Toshiba Records | TP-80158 | JPN | 1982 | M: VG+ / VG+ | JK: VG
A1: Recuerdos De La Alhambra 4:51
A2: Drifting Alone 4:00
A3: Dancing On The Beach 4:36
A4: Visions Of You 3:14
A5: One Night Love 4:38
B1: Pictures At An Exhibition 13:37
B2: Concierto De Aranjuez 4:05
B3: Piano Concerto No.1 4:25
B4: Bolero 4:05
70年代から活動する琴奏者 長田清子 が、82年に Toshiba Records から発表したアルバム。全9曲で、クラシック曲の翻案とオリジナルを交えた構成。パーカッションに Pecker、ギターに 丹波博幸、ベースに 三国千晴、キーボードに 植芝理一、ドラムに 鈴木二郎 が参加。フュージョンとして聴ける作品ですが、成り立ちとしては和楽器の現代化をかなり明快に打ち出した作品と言ってよさそうです。
琴を伝統楽器として慎ましく置くのではなく、完全にバンドサウンドの前線へ押し出しているところが聴きどころす。音の芯はたしかに和楽器なのに、響きの処理やリズムの運びはかなり80年代初頭のクロスオーヴァー感覚に近いです。タイトル曲A2「Drifting Alone」の浮遊感、 A3「Dancing On The Beach”」の軽やかなグルーヴ、さらにB面での B1「Pictures At An Exhibition”」や B2「Concierto De Aranjuez」の扱い方からもわかるように、この作品は単なる琴のイージーリスニングではなく、クラシック、フュージョン、和な音色感覚をひとつのポップなフォーマットへ整理し直した1枚です。琴の音がエスニックにもコンテンポラリーにも聴こえるのは、楽器そのものの珍しさよりアレンジ側がその曖昧さをうまく活かしているからだと思います。
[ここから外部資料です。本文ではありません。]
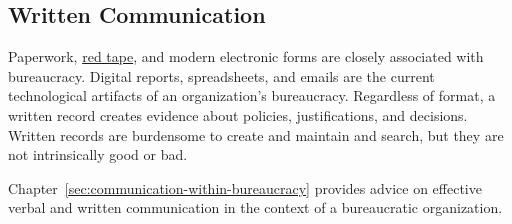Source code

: \subsection*{Written Communication\label{sec:written-communication}}

Paperwork,  \href{https://en.wikipedia.org/wiki/Red_tape}{red tape},
and modern electronic forms are closely associated with bureaucracy.
Digital reports, spreadsheets, and emails are the current technological artifacts of an organization's bureaucracy. Regardless of format, a written record creates evidence about policies, justifications, and decisions. %
Written records are burdensome to create and maintain and search, but they are not intrinsically good or bad. 

Chapter~\ref{sec:communication-within-bureaucracy} 
provides advice on effective verbal and written communication in the context of a bureaucratic organization. 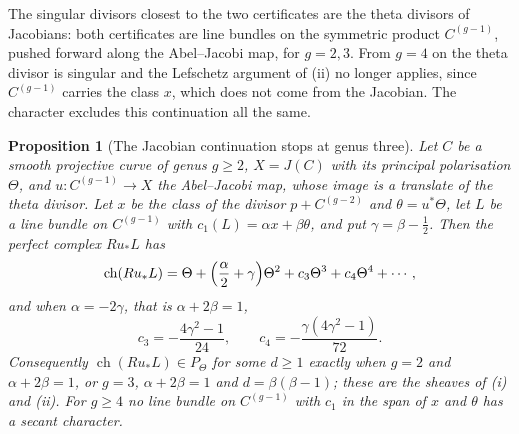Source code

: \documentclass[11pt,reqno]{amsart}
\theoremstyle{plain}
\newtheorem{proposition}[theorem]{Proposition}
\theoremstyle{definition}
\theoremstyle{remark}
\DeclareMathOperator{\ch}{ch}
\begin{document}
The singular divisors closest to the two certificates are the theta divisors
of Jacobians: both certificates are line bundles on the symmetric product
$C^{(g-1)}$, pushed forward along the Abel--Jacobi map, for $g=2,3$. From
$g=4$ on the theta divisor is singular and the Lefschetz argument of
(ii) no longer applies, since $C^{(g-1)}$ carries
the class $x$, which does not come from the Jacobian. The character excludes
this continuation all the same.

\begin{proposition}[The Jacobian continuation stops at genus three]
\label{prop:jacobiancontinuation}
Let $C$ be a smooth projective curve of genus $g\ge2$, $X=J(C)$ with its
principal polarisation $\Theta$, and $u\colon C^{(g-1)}\to X$ the
Abel--Jacobi map, whose image is a translate of the theta divisor. Let $x$
be the class of the divisor $p+C^{(g-2)}$ and $\theta=u^{*}\Theta$, let $L$
be a line bundle on $C^{(g-1)}$ with $c_{1}(L)=\alpha x+\beta\theta$, and put
$\gamma=\beta-\frac12$. Then the perfect complex $Ru_{*}L$ has
\[
  \ch(Ru_{*}L)=\Theta+\Bigl(\frac{\alpha}{2}+\gamma\Bigr)\Theta^{2}
  +c_{3}\Theta^{3}+c_{4}\Theta^{4}+\cdots,
\]
and when $\alpha=-2\gamma$, that is $\alpha+2\beta=1$,
\[
  c_{3}=-\frac{4\gamma^{2}-1}{24},\qquad c_{4}=-\frac{\gamma(4\gamma^{2}-1)}{72}.
\]
Consequently $\ch(Ru_{*}L)\in P_{\Theta}$ for some $d\ge1$ exactly when
$g=2$ and $\alpha+2\beta=1$, or $g=3$, $\alpha+2\beta=1$ and
$d=\beta(\beta-1)$; these are the sheaves of (i)
and (ii). For $g\ge4$ no line bundle on $C^{(g-1)}$ with $c_{1}$ in the span
of $x$ and $\theta$ has a secant character.
\end{proposition}
\end{document}
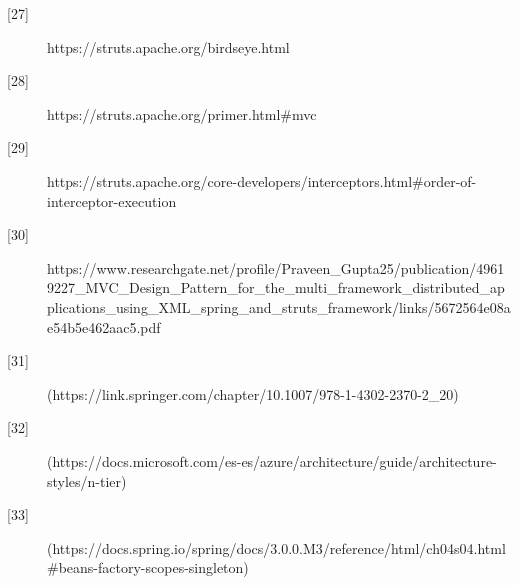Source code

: \begin{description}
		\item[\hypertarget{b27}{[27]}] https://struts.apache.org/birdseye.html 
		
		\item[\hypertarget{b28}{[28]}] https://struts.apache.org/primer.html\#mvc
		
		\item[\hypertarget{b29}{[29]}]
		https://struts.apache.org/core-developers/interceptors.html\#order-of-interceptor-execution
		
		\item[\hypertarget{b30}{[30]}] 	https://www.researchgate.net/profile/Praveen\_Gupta25/publication/49619227\_MVC\_Design\_Pattern\_for\_the\_multi\_framework\_distributed\_applications\_using\_XML\_spring\_and\_struts\_framework/links/5672564e08ae54b5e462aac5.pdf
		
		\item[\hypertarget{b31}{[31]}] (https://link.springer.com/chapter/10.1007/978-1-4302-2370-2\_20)
		\item[\hypertarget{b32}{[32]}] (https://docs.microsoft.com/es-es/azure/architecture/guide/architecture-styles/n-tier)
		\item[\hypertarget{b33}{[33]}](https://docs.spring.io/spring/docs/3.0.0.M3/reference/html/ch04s04.html\#beans-factory-scopes-singleton)

\end{description}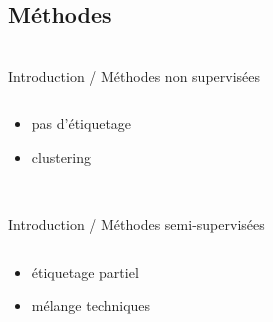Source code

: \subsection{Méthodes}
\begin{frame}{\bititle\\Introduction / Méthodes non supervisées}
\begin{columns}\begin{column}{.5\textwidth}

\begin{itemize}
\item<1-> pas d’étiquetage
\item<2-> clustering
\end{itemize}

\end{column}\begin{column}{.5\textwidth}


\end{column}\end{columns}
\end{frame}
\begin{frame}{\bititle\\Introduction / Méthodes semi-supervisées}
\begin{columns}\begin{column}{.5\textwidth}

\begin{itemize}
\item<1-> étiquetage partiel
\item<2-> mélange techniques
\end{itemize}

\end{column}\begin{column}{.5\textwidth}


\end{column}\end{columns}
\end{frame}
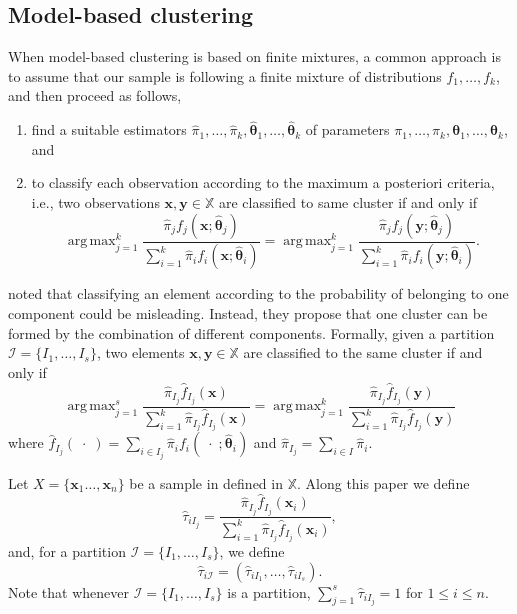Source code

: \documentclass[10pt, a4paper]{article}
\DeclareMathOperator*{\argmax}{arg\,max}
\newcommand{\m}[1]{\boldsymbol{#1}}
\begin{document}
\subsection*{Model-based clustering}

When model-based clustering is based on finite mixtures, a common approach is to assume that our sample is following a finite mixture of distributions $f_1, \dots, f_k$, and then proceed as follows, 
\begin{enumerate}
\item find a suitable estimators $\hat{\pi}_1, \dots, \hat{\pi}_k, \hat{\m\theta}_1, \dots, \hat{\m\theta}_k$ of parameters $\pi_1, \dots, \pi_k, \m\theta_1, \dots, \m\theta_k$, and
\item to classify each observation according to the maximum a posteriori criteria, i.e., two observations $\m x, \m y \in \mathbb{X}$ are classified to same cluster if and only if
\[
\argmax_{j=1}^k \frac{ \hat{\pi}_j f_j(\m x ; \hat{\m\theta}_j) }{\sum_{i=1}^k \hat{\pi}_i f_i(\m x ; \hat{\m\theta}_i) } = \argmax_{j=1}^k \frac{ \hat{\pi}_j f_j(\m y ; \hat{\m\theta}_j) }{ \sum_{i=1}^k \hat{\pi}_i f_i(\m y ; \hat{\m\theta}_i) }.
\]
\end{enumerate}


\cite{lee2004combining,hennig2010methods,baudry2010combining,melnykov2013distribution,pastore2013merging} noted that classifying an element according to the probability of belonging to one component could be misleading. Instead, they propose that one cluster can be formed by the combination of different components. Formally, given a partition $\mathcal{I} = \{ I_1, \dots, I_s\}$, two elements $\m x, \m y \in \mathbb{X}$ are classified to the same cluster if and only if
\[
\argmax_{j=1}^s \frac{ \hat{\pi}_{I_j} \hat{f}_{I_j}(\m x) }{\sum_{i=1}^k \hat{\pi}_{I_j} \hat{f}_{I_j}(\m x ) } = \argmax_{j=1}^k \frac{ \hat{\pi}_{I_j} \hat{f}_{I_j}(\m y) }{ \sum_{i=1}^k \hat{\pi}_{I_j} \hat{f}_{I_j}(\m y) }
\]
where $\hat{f}_{I_j}(\; \cdot \;) = \sum_{i \in I_j} \hat{\pi}_i f_i(\; \cdot \; ; \hat{\m\theta}_i)$ and $\hat{\pi}_{I_j} =  \sum_{i \in I} \hat{\pi}_i$. 

Let $X = \{\m x_1\dots, \m x_n\}$ be a sample in defined in $\mathbb{X}$. Along this paper we define
\[
\hat{\tau}_{i I_j} =  \frac{ \hat{\pi}_{I_j} \hat{f}_{I_j}(\m x_i) }{\sum_{i=1}^k \hat{\pi}_{I_j} \hat{f}_{I_j}(\m x_i)},
\]
and, for a partition  $\mathcal{I} = \{ I_1, \dots, I_s\}$, we define
\[
\hat{\tau}_{i \mathcal{I}} = \left( \hat{\tau}_{i I_1} , \dots, \hat{\tau}_{i I_s}  \right).
\]
Note that whenever  $\mathcal{I} = \{ I_1, \dots, I_s\}$ is a partition, $\sum_{j=1}^s \hat{\tau}_{i I_j} = 1$ for $1 \leq i \leq n$.
\end{document}
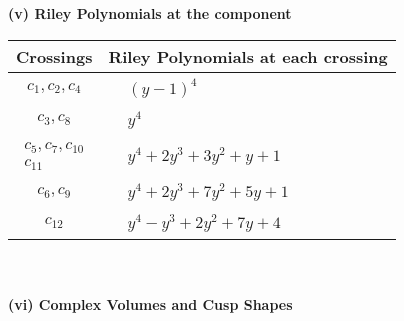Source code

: \documentclass[1p]{elsarticle_modified}
\theoremstyle{definition}
\begin{document}
\newpage\renewcommand{\arraystretch}{1}
\flushleft \textbf{(v) Riley Polynomials at the component}\newline \\
\begin{tabular}{m{50pt}|m{274pt}}
Crossings & \hspace{64pt}Riley Polynomials at each crossing \\
\hline $$\begin{aligned}c_{1},c_{2},c_{4}\end{aligned}$$&$\begin{aligned}
&(y-1)^4
\end{aligned}$\\
\hline $$\begin{aligned}c_{3},c_{8}\end{aligned}$$&$\begin{aligned}
&y^4
\end{aligned}$\\
\hline $$\begin{aligned}c_{5},c_{7},c_{10}\\c_{11}\end{aligned}$$&$\begin{aligned}
&y^4+2 y^3+3 y^2+y+1
\end{aligned}$\\
\hline $$\begin{aligned}c_{6},c_{9}\end{aligned}$$&$\begin{aligned}
&y^4+2 y^3+7 y^2+5 y+1
\end{aligned}$\\
\hline $$\begin{aligned}c_{12}\end{aligned}$$&$\begin{aligned}
&y^4- y^3+2 y^2+7 y+4
\end{aligned}$\\
\hline
\end{tabular}\\~\\
\newpage\flushleft \textbf{(vi) Complex Volumes and Cusp Shapes}
\end{document}
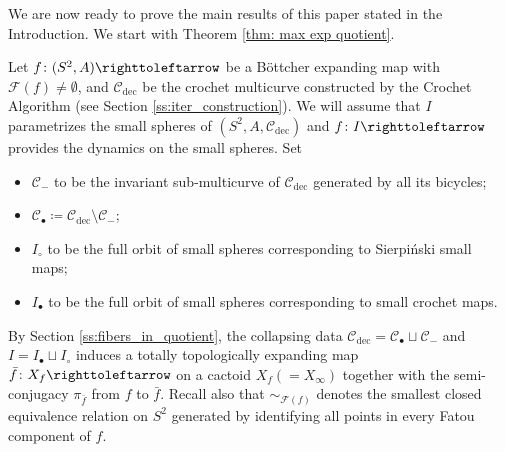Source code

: \documentclass{amsart}
\theoremstyle{plain}
\theoremstyle{definition}
\theoremstyle{remark}
\renewcommand{\sp}{{\ \ }}
\newcommand{\Fat}{{\mathcal F}}
\newcommand{\CC}{{\mathcal C}}
\newcommand\selfmap{\righttoleftarrow}
\newcommand{\cro}{{\operatorname{dec}}}
\begin{document}

We are now ready to prove the main results of this paper stated in the Introduction. We start with Theorem \ref{thm: max exp quotient}.

Let $f\colon (S^2,A)\selfmap$ be a B\"ottcher expanding map with $\Fat(f)\not=\emptyset$, and $\CC_\cro$ be the crochet multicurve constructed by the Crochet Algorithm (see Section \ref{ss:iter_construction}). We will assume that $I$ parametrizes the small spheres of $(S^2,A,\CC_\cro)$ and $f\colon I \selfmap$ provides the dynamics on the small spheres. Set
\begin{itemize}
\item $\CC_-$ to be the invariant  sub-multicurve of $\CC_\cro$ generated by all its bicycles;
\item $\CC_\bullet\coloneq \CC_\cro\setminus \CC_-$;
\item $I_\circ$ to be the full orbit of small spheres corresponding to Sierpi\'{n}ski small maps; %
\item  $I_\bullet$ to be the full orbit of small spheres corresponding to small crochet maps.
\end{itemize} 
By Section \ref{ss:fibers_in_quotient}, the collapsing data $\CC_\cro = \CC_\bullet\sqcup \CC_-$ and $I=I_\bullet\sqcup I_\circ$ induces 
a totally topologically expanding map $\bar f\colon X_f\selfmap $ on a cactoid $X_f (= X_\infty)$ together with the semi-conjugacy $\pi_{\bar f}$ from $f$ to $\bar f$. 
Recall also that $\sim_{\Fat(f)}$ denotes the smallest closed equivalence relation on $S^2$ generated by identifying all points in every Fatou component of $f$. 
\end{document}
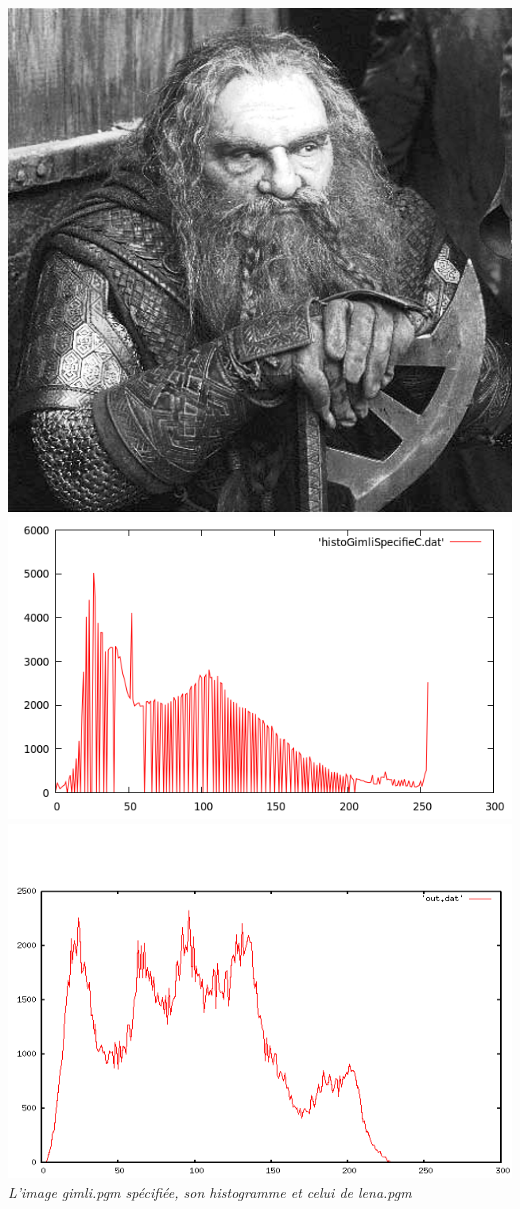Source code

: \documentclass[a4paper,11pt]{article}
\begin{document}
\begin{center}
\includegraphics[scale=0.5]{gimlispecifiec.png}
\includegraphics[scale=0.25]{histoGimliSpecifie.png}
\includegraphics[scale=0.34]{histoLena.png}\\
\textit{L'image gimli.pgm spécifiée, son histogramme et celui de lena.pgm}
\end{center}
\end{document}
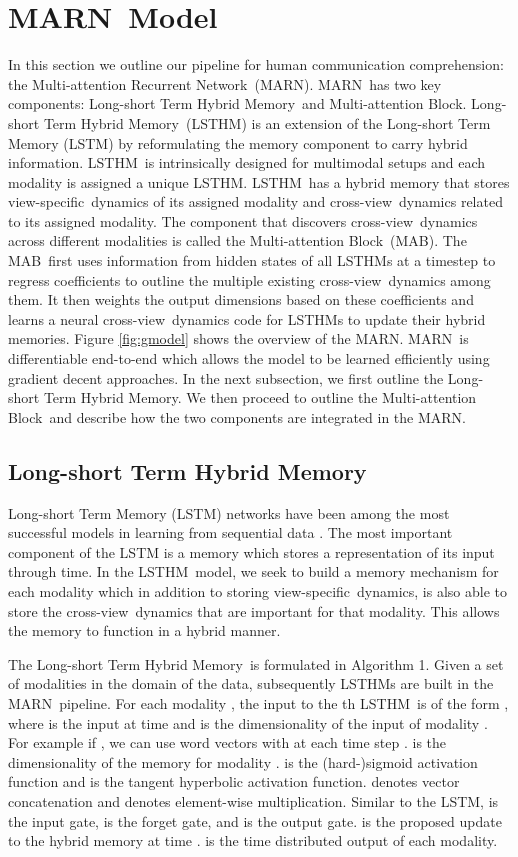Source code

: \documentclass[letterpaper]{article} \usepackage{aaai18}  \usepackage{times}  \usepackage{helvet}  \usepackage{courier}  \usepackage{url}  \usepackage{graphicx}  \usepackage{multirow}
\newcommand{\pipeline}{Multi-attention Recurrent Network}
\newcommand{\pipelines}{MARN}
\newcommand{\mab}{Multi-attention Block}
\newcommand{\mabs}{MAB}
\newcommand{\intra}{view-specific}
\newcommand{\inter}{cross-view}
\newcommand{\tname}{Long-short Term Hybrid Memory}
\newcommand{\tnames}{LSTHM}
\begin{document}
\section{\pipelines \ Model}
In this section we outline our pipeline for human communication comprehension: the \pipeline \ (\pipelines). \pipelines \ has two key components: \tname \ and \mab.  \tname \ (\tnames) is an extension of the Long-short Term Memory (LSTM) by reformulating the memory component to carry hybrid information. \tnames \ is intrinsically designed for multimodal setups and each modality is assigned a unique \tnames. \tnames \ has a hybrid memory that stores \intra \ dynamics of its assigned modality and \inter \ dynamics related to its assigned modality. The component that discovers \inter \ dynamics across different modalities is called the \mab \ (\mabs). The \mabs \ first uses information from hidden states of all \tnames s at a timestep to regress coefficients to outline the multiple existing \inter \ dynamics among them. It then weights the output dimensions based on these coefficients and learns a neural \inter \ dynamics code for \tnames s to update their hybrid memories. Figure \ref{fig:gmodel} shows the overview of the \pipelines. \pipelines \ is differentiable end-to-end which allows the model to be learned efficiently using gradient decent approaches. In the next subsection, we first outline the \tname. We then proceed to outline the \mab \ and describe how the two components are integrated in the \pipelines.

\subsection{\tname}
Long-short Term Memory (LSTM) networks have been among the most successful models in learning from sequential data \cite{hochreiter1997long}. The most important component of the LSTM is a memory which stores a representation of its input through time. In the \tnames \ model, we seek to build a memory mechanism for each modality which in addition to storing \intra \ dynamics, is also able to store the \inter \ dynamics that are important for that modality. This allows the memory to function in a hybrid manner. 

The \tname \ is formulated in Algorithm 1. Given a set of  modalities in the domain of the data, subsequently  \tnames s are built in the \pipelines \ pipeline. For each modality , the input to the th \tnames \ is of the form , where  is the input at time  and  is the dimensionality of the input of modality . For example if , we can use word vectors with  at each time step .  is the dimensionality of the memory for modality .  is the (hard-)sigmoid activation function and  is the tangent hyperbolic activation function.  denotes vector concatenation and  denotes element-wise multiplication. Similar to the LSTM,  is the input gate,  is the forget gate, and  is the output gate.  is the proposed update to the hybrid memory  at time .  is the time distributed output of each modality. 
\end{document}
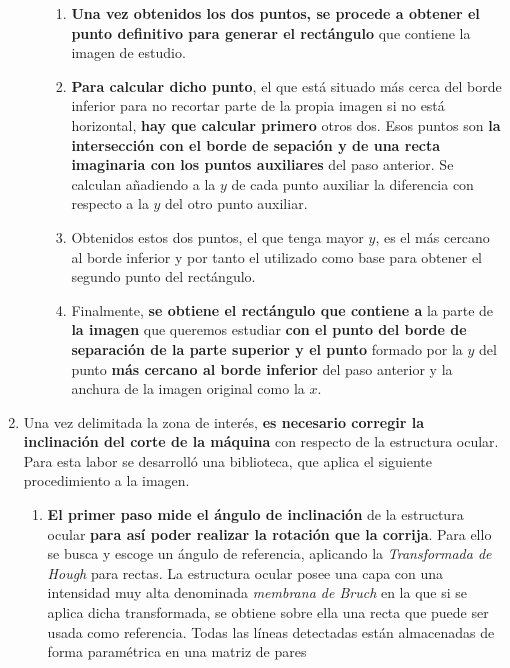 \begin{enumerate}
\begin{enumerate}[label*=\arabic*.]
\begin{enumerate}[label*=\arabic*.]
    \item \textbf{Una vez obtenidos los dos puntos, se procede a
        obtener el punto definitivo para generar el rectángulo} que
      contiene la imagen de estudio.
    \item \textbf{Para calcular dicho punto}, el que está situado más
      cerca del borde inferior para no recortar parte de la propia
      imagen si no está horizontal, \textbf{hay que calcular primero}
      otros dos. Esos puntos son \textbf{la intersección con el borde
        de sepación y de una recta imaginaria con los puntos
        auxiliares} del paso anterior. Se calculan añadiendo a la $y$
      de cada punto auxiliar la diferencia con respecto a la $y$ del
      otro punto auxiliar.
    \item Obtenidos estos dos puntos, el que tenga mayor $y$, es el
      más cercano al borde inferior y por tanto el utilizado como base
      para obtener el segundo punto del rectángulo.
    \item Finalmente, \textbf{se obtiene el rectángulo que contiene a}
      la parte de \textbf{la imagen} que queremos estudiar \textbf{con
        el punto del borde de separación de la parte superior y el
        punto} formado por la $y$ del punto \textbf{más cercano al
        borde inferior} del paso anterior y la anchura de la imagen
      original como la $x$.
    \end{enumerate}
  \end{enumerate}
\item Una vez delimitada la zona de interés, \textbf{es necesario
    corregir la inclinación del corte de la máquina} con respecto de
  la estructura ocular. \\
  Para esta labor se desarrolló una biblioteca, que aplica el
  siguiente procedimiento a la imagen.
  \begin{enumerate}[label*=\arabic*.]
  \item \textbf{El primer paso mide el ángulo de inclinación} de la
    estructura ocular \textbf{para así poder realizar la rotación que
      la corrija}.  Para ello se busca y escoge un ángulo de
    referencia, aplicando la \emph{Transformada de
      Hough} para rectas. La estructura
    ocular posee una capa con una intensidad muy alta denominada
    \emph{membrana de Bruch} en la que si se aplica dicha
    transformada, se obtiene sobre ella una recta que puede ser usada
    como referencia. Todas las líneas detectadas están almacenadas de
    forma paramétrica en una matriz de pares

\end{enumerate}
\end{enumerate}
和モノやレアグルーヴの文脈で拾われることもある盤ですが、実際にはもう少し広く、80年代の日本で和楽器をどう“いまの音”として鳴らすかを探った作品として見たほうがしっくりきます。伝統色を強調しすぎず、かといって完全に洋楽的なフュージョンへ溶かし切ってもいない。その半端さがむしろ魅力で、琴という楽器に対して固定的なイメージを持っているほど、新鮮に聴こえる1枚です。日本盤。